Good day!
Let's say I have two tables defined as follows:
TABLE USER(id, name, ...other fields that are unimportant)
| id | name |
-------------
| 1 | John |
| 2 | Mary |
| 3 | Luke |
| 4 | Lisa |
TABLE CHOICE(id, uid, kname) where uid is the foreign key to table USER.

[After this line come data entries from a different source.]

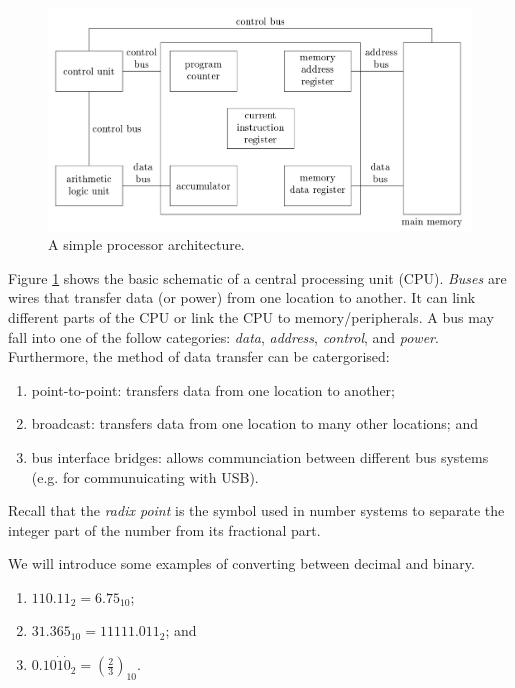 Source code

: \begin{figure}
	\centering
	\includegraphics[width=\textwidth]{images/processor-architecture}
	\caption{A simple processor architecture.}
	\label{fig:processor-architecture}
\end{figure}

Figure \ref{fig:processor-architecture} shows the basic schematic of a central
processing unit (CPU). \emph{Buses} are wires that transfer data (or power)
from one location to another. It can link different parts of the CPU
or link the CPU to memory/peripherals.
A bus may fall into one of the follow categories: \emph{data}, \emph{address},
\emph{control}, and \emph{power}.
Furthermore, the method of data transfer can be catergorised:
\begin{enumerate}
	\item point-to-point: transfers data from one location to another;
	\item broadcast: transfers data from one location to many other locations;
		and
	\item bus interface bridges: allows communciation between different bus
		systems (e.g. for communuicating with USB).
\end{enumerate}

Recall that the \emph{radix point} is the symbol used in number systems to
separate the integer part of the number from its fractional part.

We will introduce some examples of converting between decimal and binary.

\begin{examples}
	\begin{enumerate}
		\item $110.11_2 = 6.75_{10}$;
		\item $31.365_{10} = 11111.011_2$; and
		\item $0.10\dot1\dot0_2 = \left(\frac23\right)_{10}$.
	\end{enumerate}
\end{examples}

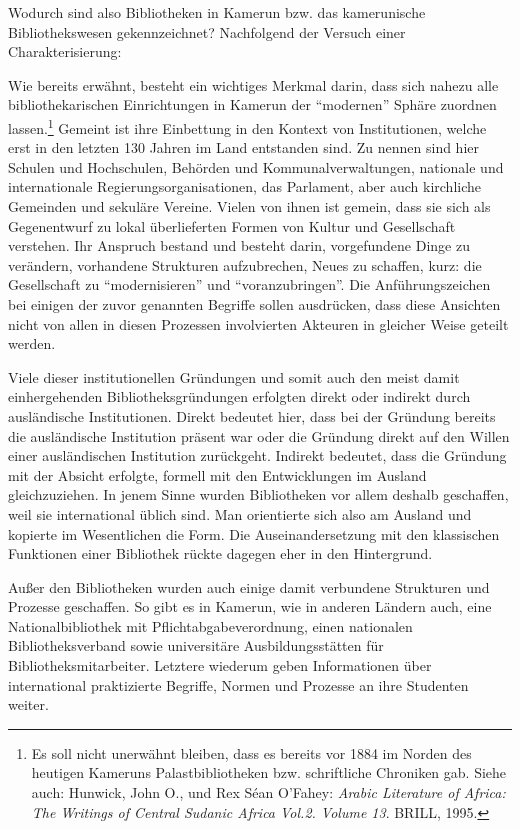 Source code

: \documentclass[a4paper,
fontsize=11pt,
oneside,
numbers=noperiodatend,
parskip=half-,
bibliography=totoc,
final
]{scrartcl}
\begin{document}
Wodurch sind also Bibliotheken in Kamerun bzw. das kamerunische
Bibliothekswesen gekennzeichnet? Nachfolgend der Versuch einer
Charakterisierung:

Wie bereits erwähnt, besteht ein wichtiges Merkmal darin, dass sich
nahezu alle bibliothekarischen Einrichtungen in Kamerun der
\enquote{modernen} Sphäre zuordnen lassen.\footnote{Es soll nicht
  unerwähnt bleiben, dass es bereits vor 1884 im Norden des heutigen
  Kameruns Palastbibliotheken bzw. schriftliche Chroniken gab. Siehe
  auch: Hunwick, John O., und Rex Séan O'Fahey: \emph{Arabic Literature
  of Africa: The Writings of Central Sudanic Africa Vol.2. Volume 13}.
  BRILL, 1995.} Gemeint ist ihre Einbettung in den Kontext von
Institutionen, welche erst in den letzten 130 Jahren im Land entstanden
sind. Zu nennen sind hier Schulen und Hochschulen, Behörden und
Kommunalverwaltungen, nationale und internationale
Regierungsorganisationen, das Parlament, aber auch kirchliche Gemeinden
und sekuläre Vereine. Vielen von ihnen ist gemein, dass sie sich als
Gegenentwurf zu lokal überlieferten Formen von Kultur und Gesellschaft
verstehen. Ihr Anspruch bestand und besteht darin, vorgefundene Dinge zu
verändern, vorhandene Strukturen aufzubrechen, Neues zu schaffen, kurz:
die Gesellschaft zu \enquote{modernisieren} und
\enquote{voranzubringen}. Die Anführungszeichen bei einigen der zuvor
genannten Begriffe sollen ausdrücken, dass diese Ansichten nicht von
allen in diesen Prozessen involvierten Akteuren in gleicher Weise
geteilt werden.

Viele dieser institutionellen Gründungen und somit auch den meist damit
einhergehenden Bibliotheksgründungen erfolgten direkt oder indirekt
durch ausländische Institutionen. Direkt bedeutet hier, dass bei der
Gründung bereits die ausländische Institution präsent war oder die
Gründung direkt auf den Willen einer ausländischen Institution
zurückgeht. Indirekt bedeutet, dass die Gründung mit der Absicht
erfolgte, formell mit den Entwicklungen im Ausland gleichzuziehen. In
jenem Sinne wurden Bibliotheken vor allem deshalb geschaffen, weil sie
international üblich sind. Man orientierte sich also am Ausland und
kopierte im Wesentlichen die Form. Die Auseinandersetzung mit den
klassischen Funktionen einer Bibliothek rückte dagegen eher in den
Hintergrund.

Außer den Bibliotheken wurden auch einige damit verbundene Strukturen
und Prozesse geschaffen. So gibt es in Kamerun, wie in anderen Ländern
auch, eine Nationalbibliothek mit Pflichtabgabeverordnung, einen
nationalen Bibliotheksverband sowie universitäre Ausbildungsstätten für
Bibliotheksmitarbeiter. Letztere wiederum geben Informationen über
international praktizierte Begriffe, Normen und Prozesse an ihre
Studenten weiter.
\end{document}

Please note: I do NOT know how many distinct kname entries the table CHOICE has. The only thing I know is that they will be limited (say between 0 and 10).
| id | uid | kname |
---------------------
| 1 | 1 | city1 |
| 2 | 1 | city2 |
| 4 | 2 | city2 |
| 5 | 2 | city3 |
| 6 | 4 | city4 |
Is it possible to write a query which returns this table:
| id | name | city1 | city2 | city3 | city4 |
---------------------------------------------
| 1 | John | 1 | 1 | 0 | 0 |
| 2 | Mary | 0 | 1 | 1 | 0 |
| 3 | Luke | 0 | 0 | 0 | 0 |
| 4 | Lisa | 0 | 0 | 0 | 1 |
i. e. the table USER extended with as many additional columns as distinct kname in table CHOICE, labelled with kname and containing a 1 if there exist a row in CHOICE with uid equals to the user id and a zero otherwise.